▶ _DIRECTIONS_:
Down to the last character, transcribe every record.

▶ _DATA TO USE_:
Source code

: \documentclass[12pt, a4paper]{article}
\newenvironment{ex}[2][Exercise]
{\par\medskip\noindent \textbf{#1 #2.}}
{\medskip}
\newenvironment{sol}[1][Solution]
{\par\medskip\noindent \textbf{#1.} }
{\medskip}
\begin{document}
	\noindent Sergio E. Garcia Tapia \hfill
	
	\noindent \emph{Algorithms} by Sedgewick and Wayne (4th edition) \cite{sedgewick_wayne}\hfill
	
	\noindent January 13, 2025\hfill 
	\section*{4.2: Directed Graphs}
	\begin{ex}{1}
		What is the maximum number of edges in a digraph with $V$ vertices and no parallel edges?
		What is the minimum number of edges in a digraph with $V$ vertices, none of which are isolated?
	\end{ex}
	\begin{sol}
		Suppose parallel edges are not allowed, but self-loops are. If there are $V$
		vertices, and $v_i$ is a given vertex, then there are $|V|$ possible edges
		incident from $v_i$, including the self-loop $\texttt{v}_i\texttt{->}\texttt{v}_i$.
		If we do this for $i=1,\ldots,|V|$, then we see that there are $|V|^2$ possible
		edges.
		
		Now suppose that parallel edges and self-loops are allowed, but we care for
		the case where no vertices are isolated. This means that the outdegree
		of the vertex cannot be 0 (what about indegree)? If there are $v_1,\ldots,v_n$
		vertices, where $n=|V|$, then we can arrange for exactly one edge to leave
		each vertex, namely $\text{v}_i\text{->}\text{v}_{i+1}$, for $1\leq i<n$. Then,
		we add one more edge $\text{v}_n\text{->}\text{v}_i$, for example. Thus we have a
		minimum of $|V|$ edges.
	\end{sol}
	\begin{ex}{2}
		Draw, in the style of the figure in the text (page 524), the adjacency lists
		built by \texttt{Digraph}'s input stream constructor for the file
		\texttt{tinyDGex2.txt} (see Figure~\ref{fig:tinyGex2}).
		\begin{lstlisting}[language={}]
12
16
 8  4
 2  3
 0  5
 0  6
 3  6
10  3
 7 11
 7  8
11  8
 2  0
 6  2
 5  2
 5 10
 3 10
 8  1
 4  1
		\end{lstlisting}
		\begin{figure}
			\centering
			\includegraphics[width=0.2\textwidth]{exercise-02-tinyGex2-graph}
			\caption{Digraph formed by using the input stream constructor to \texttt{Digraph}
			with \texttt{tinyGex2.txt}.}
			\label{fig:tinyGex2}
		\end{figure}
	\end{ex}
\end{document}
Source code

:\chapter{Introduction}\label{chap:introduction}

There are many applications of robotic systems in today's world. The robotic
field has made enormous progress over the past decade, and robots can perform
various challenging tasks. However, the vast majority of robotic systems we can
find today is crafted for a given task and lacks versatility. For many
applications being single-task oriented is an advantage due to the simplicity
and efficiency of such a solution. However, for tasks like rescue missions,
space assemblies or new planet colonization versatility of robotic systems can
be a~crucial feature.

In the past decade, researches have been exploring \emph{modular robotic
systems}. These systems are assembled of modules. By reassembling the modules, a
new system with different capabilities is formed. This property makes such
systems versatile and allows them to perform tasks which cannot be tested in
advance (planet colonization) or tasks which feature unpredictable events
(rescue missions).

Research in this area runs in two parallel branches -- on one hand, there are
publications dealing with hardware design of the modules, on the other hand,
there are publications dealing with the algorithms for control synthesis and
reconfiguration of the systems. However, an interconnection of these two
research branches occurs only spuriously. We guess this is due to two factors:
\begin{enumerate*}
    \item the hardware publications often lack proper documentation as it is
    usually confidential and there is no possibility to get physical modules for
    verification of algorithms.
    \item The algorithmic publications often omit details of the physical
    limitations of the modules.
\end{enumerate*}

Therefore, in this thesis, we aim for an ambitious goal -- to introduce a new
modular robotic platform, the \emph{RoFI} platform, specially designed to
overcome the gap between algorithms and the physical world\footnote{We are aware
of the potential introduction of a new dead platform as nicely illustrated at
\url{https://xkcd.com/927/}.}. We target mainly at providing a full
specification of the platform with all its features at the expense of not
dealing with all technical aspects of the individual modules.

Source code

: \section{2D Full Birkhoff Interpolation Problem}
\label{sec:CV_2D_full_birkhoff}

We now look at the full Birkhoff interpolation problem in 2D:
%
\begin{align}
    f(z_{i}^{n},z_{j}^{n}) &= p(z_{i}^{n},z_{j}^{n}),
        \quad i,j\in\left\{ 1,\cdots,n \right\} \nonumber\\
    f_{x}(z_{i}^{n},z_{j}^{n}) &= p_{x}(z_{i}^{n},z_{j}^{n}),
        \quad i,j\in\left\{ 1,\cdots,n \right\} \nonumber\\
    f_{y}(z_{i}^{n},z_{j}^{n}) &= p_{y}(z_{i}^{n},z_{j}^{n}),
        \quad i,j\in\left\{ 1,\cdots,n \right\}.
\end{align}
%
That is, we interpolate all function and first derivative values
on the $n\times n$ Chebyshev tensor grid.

▶ _RESULT_:
Source code

: \documentclass[12pt, a4paper]{article}
\newenvironment{ex}[2][Exercise]
{\par\medskip\noindent \textbf{#1 #2.}}
{\medskip}
\newenvironment{sol}[1][Solution]
{\par\medskip\noindent \textbf{#1.} }
{\medskip}
\begin{document}
	\noindent Sergio E. Garcia Tapia \hfill
	
	\noindent \emph{Algorithms} by Sedgewick and Wayne (4th edition) \cite{sedgewick_wayne}\hfill
	
	\noindent January 13, 2025\hfill 
	\section*{4.2: Directed Graphs}
	\begin{ex}{1}
		What is the maximum number of edges in a digraph with $V$ vertices and no parallel edges?
		What is the minimum number of edges in a digraph with $V$ vertices, none of which are isolated?
	\end{ex}
	\begin{sol}
		Suppose parallel edges are not allowed, but self-loops are. If there are $V$
		vertices, and $v_i$ is a given vertex, then there are $|V|$ possible edges
		incident from $v_i$, including the self-loop $\texttt{v}_i\texttt{->}\texttt{v}_i$.
		If we do this for $i=1,\ldots,|V|$, then we see that there are $|V|^2$ possible
		edges.
		
		Now suppose that parallel edges and self-loops are allowed, but we care for
		the case where no vertices are isolated. This means that the outdegree
		of the vertex cannot be 0 (what about indegree)? If there are $v_1,\ldots,v_n$
		vertices, where $n=|V|$, then we can arrange for exactly one edge to leave
		each vertex, namely $\text{v}_i\text{->}\text{v}_{i+1}$, for $1\leq i<n$. Then,
		we add one more edge $\text{v}_n\text{->}\text{v}_i$, for example. Thus we have a
		minimum of $|V|$ edges.
	\end{sol}
	\begin{ex}{2}
		Draw, in the style of the figure in the text (page 524), the adjacency lists
		built by \texttt{Digraph}'s input stream constructor for the file
		\texttt{tinyDGex2.txt} (see Figure~\ref{fig:tinyGex2}).
		\begin{lstlisting}[language={}]
12
16
 8  4
 2  3
 0  5
 0  6
 3  6
10  3
 7 11
 7  8
11  8
 2  0
 6  2
 5  2
 5 10
 3 10
 8  1
 4  1
		\end{lstlisting}
		\begin{figure}
			\centering
			\includegraphics[width=0.2\textwidth]{exercise-02-tinyGex2-graph}
			\caption{Digraph formed by using the input stream constructor to \texttt{Digraph}
			with \texttt{tinyGex2.txt}.}
			\label{fig:tinyGex2}
		\end{figure}
	\end{ex}
\end{document}
Source code

:\chapter{Introduction}\label{chap:introduction}

There are many applications of robotic systems in today's world. The robotic
field has made enormous progress over the past decade, and robots can perform
various challenging tasks. However, the vast majority of robotic systems we can
find today is crafted for a given task and lacks versatility. For many
applications being single-task oriented is an advantage due to the simplicity
and efficiency of such a solution. However, for tasks like rescue missions,
space assemblies or new planet colonization versatility of robotic systems can
be a~crucial feature.

In the past decade, researches have been exploring \emph{modular robotic
systems}. These systems are assembled of modules. By reassembling the modules, a
new system with different capabilities is formed. This property makes such
systems versatile and allows them to perform tasks which cannot be tested in
advance (planet colonization) or tasks which feature unpredictable events
(rescue missions).

Research in this area runs in two parallel branches -- on one hand, there are
publications dealing with hardware design of the modules, on the other hand,
there are publications dealing with the algorithms for control synthesis and
reconfiguration of the systems. However, an interconnection of these two
research branches occurs only spuriously. We guess this is due to two factors:
\begin{enumerate*}
    \item the hardware publications often lack proper documentation as it is
    usually confidential and there is no possibility to get physical modules for
    verification of algorithms.
    \item The algorithmic publications often omit details of the physical
    limitations of the modules.
\end{enumerate*}

Therefore, in this thesis, we aim for an ambitious goal -- to introduce a new
modular robotic platform, the \emph{RoFI} platform, specially designed to
overcome the gap between algorithms and the physical world\footnote{We are aware
of the potential introduction of a new dead platform as nicely illustrated at
\url{https://xkcd.com/927/}.}. We target mainly at providing a full
specification of the platform with all its features at the expense of not
dealing with all technical aspects of the individual modules.

Source code

: \section{2D Full Birkhoff Interpolation Problem}
\label{sec:CV_2D_full_birkhoff}

We now look at the full Birkhoff interpolation problem in 2D:
%
\begin{align}
    f(z_{i}^{n},z_{j}^{n}) &= p(z_{i}^{n},z_{j}^{n}),
        \quad i,j\in\left\{ 1,\cdots,n \right\} \nonumber\\
    f_{x}(z_{i}^{n},z_{j}^{n}) &= p_{x}(z_{i}^{n},z_{j}^{n}),
        \quad i,j\in\left\{ 1,\cdots,n \right\} \nonumber\\
    f_{y}(z_{i}^{n},z_{j}^{n}) &= p_{y}(z_{i}^{n},z_{j}^{n}),
        \quad i,j\in\left\{ 1,\cdots,n \right\}.
\end{align}
%
That is, we interpolate all function and first derivative values
on the $n\times n$ Chebyshev tensor grid.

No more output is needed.